# Hand Wash Or Car Wash GTO?



## Tuxedo Mask (Sep 13, 2004)

Does anybody have a suggestion for giving the GTO a bath? Car Wash? Hand Wash? If hand wash, then what mixture or ration do you use for soap and water?


----------



## kevracer (Sep 27, 2004)

*washing your GTO*

I take joy in hand washing my GTO in my driveway. I prefer to use Meguiar's car wash concentrate (it's cheaper than the more famous brands) use 1 ounce to a gallon, and change the water frequently if the car is dirty. NEVER use dish soap, laundry detergent, or shampoo.


----------



## lisatw151 (Sep 8, 2004)

I hand wash mine also. It's black and I'm afraid the swirl marks would be outrageous. I use Zaino's car wash (polish too) and I have never had such beautiful results. Especially from the polish. Unbelievable shine. Looks like glass.


----------



## Guest (Oct 13, 2004)

Handwash with TURTLE WAX car wash product and then I apply some Turtle wax. use something to clean the wheels and tires and the put some Rain X on the windshields. After that I prepare myself a drink and sit by the pool watching the sky with a stare to prevent raining.


----------



## LarryM (Aug 17, 2004)

Here in Chicagoland it will soon be past the season to do your own car washing. Like it or not - that is unless you can accept a driveway that's an ice patch.

When I first got mine dirty, I wasn't at all sure it would fit thru the local wash.
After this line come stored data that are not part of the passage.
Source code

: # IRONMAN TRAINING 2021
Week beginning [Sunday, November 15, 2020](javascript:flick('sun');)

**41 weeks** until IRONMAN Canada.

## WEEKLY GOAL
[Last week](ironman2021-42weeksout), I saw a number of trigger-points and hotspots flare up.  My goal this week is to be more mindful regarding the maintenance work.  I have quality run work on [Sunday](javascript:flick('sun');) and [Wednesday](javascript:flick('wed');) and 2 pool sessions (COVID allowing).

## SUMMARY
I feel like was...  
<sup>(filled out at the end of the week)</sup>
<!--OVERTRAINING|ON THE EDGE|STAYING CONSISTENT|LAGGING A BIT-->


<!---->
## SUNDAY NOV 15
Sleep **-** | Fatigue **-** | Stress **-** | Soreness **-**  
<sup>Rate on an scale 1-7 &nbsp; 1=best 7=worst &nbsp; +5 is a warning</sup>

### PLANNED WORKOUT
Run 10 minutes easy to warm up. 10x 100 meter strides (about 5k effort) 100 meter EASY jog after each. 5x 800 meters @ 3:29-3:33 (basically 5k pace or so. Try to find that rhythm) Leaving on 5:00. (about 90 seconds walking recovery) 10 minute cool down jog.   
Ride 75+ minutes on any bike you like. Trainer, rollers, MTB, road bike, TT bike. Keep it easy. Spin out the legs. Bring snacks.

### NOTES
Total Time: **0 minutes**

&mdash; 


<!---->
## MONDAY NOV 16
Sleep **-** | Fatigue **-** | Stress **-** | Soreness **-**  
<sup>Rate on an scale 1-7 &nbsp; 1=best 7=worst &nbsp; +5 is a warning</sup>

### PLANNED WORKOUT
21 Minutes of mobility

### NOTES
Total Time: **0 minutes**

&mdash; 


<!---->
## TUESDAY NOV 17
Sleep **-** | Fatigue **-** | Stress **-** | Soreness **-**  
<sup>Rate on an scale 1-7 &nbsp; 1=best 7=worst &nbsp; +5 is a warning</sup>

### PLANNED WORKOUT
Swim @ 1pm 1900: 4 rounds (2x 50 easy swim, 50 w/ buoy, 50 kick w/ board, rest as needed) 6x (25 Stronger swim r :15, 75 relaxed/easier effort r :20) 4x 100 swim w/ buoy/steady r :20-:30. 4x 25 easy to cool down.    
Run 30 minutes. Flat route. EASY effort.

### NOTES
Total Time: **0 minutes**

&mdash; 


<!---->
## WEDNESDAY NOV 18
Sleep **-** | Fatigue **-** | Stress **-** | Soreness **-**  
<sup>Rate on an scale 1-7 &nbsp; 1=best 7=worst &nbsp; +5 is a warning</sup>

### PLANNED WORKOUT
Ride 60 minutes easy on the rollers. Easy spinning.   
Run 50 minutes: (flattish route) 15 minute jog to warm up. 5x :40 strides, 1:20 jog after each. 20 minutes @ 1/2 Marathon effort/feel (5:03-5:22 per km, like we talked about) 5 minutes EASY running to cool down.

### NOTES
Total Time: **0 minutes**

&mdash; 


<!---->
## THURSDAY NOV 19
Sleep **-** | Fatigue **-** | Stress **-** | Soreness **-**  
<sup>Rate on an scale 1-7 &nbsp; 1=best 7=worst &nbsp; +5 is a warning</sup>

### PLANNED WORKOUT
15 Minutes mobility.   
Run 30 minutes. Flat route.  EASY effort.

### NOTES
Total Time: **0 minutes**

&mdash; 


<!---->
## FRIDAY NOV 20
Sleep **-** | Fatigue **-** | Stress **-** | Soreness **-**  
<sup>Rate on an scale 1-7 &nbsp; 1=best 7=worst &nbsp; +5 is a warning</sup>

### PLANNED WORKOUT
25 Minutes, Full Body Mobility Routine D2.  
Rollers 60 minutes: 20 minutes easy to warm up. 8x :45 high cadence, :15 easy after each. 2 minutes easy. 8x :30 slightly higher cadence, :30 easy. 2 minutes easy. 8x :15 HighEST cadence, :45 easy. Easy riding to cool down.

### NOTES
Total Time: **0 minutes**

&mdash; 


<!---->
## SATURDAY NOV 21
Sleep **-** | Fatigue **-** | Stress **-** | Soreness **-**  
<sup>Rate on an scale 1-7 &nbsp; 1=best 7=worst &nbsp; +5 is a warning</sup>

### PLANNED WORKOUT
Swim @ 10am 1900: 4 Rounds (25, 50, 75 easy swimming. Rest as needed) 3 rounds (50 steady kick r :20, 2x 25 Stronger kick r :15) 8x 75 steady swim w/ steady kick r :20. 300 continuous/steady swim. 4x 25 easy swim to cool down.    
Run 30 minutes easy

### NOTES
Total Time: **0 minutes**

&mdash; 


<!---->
I drove up and before I went thru, showed the car to the manager - who happened to have had a classic GTO once upon a time. He laughed and told me they do cars that are much lower to the ground. Now we're buds and if he's anywhere around, will come up and ask "How many miles now?" 

So fear not those daily drivers about to begin experiencing winter (and there's a mention of SNOW in Chicago's Saturday forecast!). You'll be able to knock all the salt off with no particular problem.

---Larry


----------



## LarryM (Aug 17, 2004)

*Rainex?*



adearmas said:


> ... and the put some Rain X on the windshields...
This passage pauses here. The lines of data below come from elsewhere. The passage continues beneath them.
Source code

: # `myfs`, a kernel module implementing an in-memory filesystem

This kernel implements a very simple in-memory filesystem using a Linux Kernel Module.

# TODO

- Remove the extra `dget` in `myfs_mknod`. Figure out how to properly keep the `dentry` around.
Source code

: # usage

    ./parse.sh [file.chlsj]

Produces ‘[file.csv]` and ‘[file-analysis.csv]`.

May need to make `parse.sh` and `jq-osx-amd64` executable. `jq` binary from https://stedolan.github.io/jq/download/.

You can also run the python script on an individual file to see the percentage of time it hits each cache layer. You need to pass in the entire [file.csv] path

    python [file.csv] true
adearmas - I just spent a good portion of my Saturday afternoon with a bottle of Soft Scrub and a buffer _removing_ the Rainex from my windsheild. It looked good when I first put it on, but somewhere along the way something happened and I could NOT get the windsheild to be totally clean and streak free. Most of the time it would look okay, -until- driving right into the sun.

I tried several diferent cleaners, in the end, it was my assumption that the Rainex was causing the cleaner to bead up too much (just like the water) and not allowing it to clean the glass. After I buffed off the Rainex, the windows are streak free.

Have you ever experienced this kind of problem?

---Larry


----------



## SFLGOAT (Oct 7, 2004)

Larry:

I've been using rain x for years. It just like painting. It is all in the prep.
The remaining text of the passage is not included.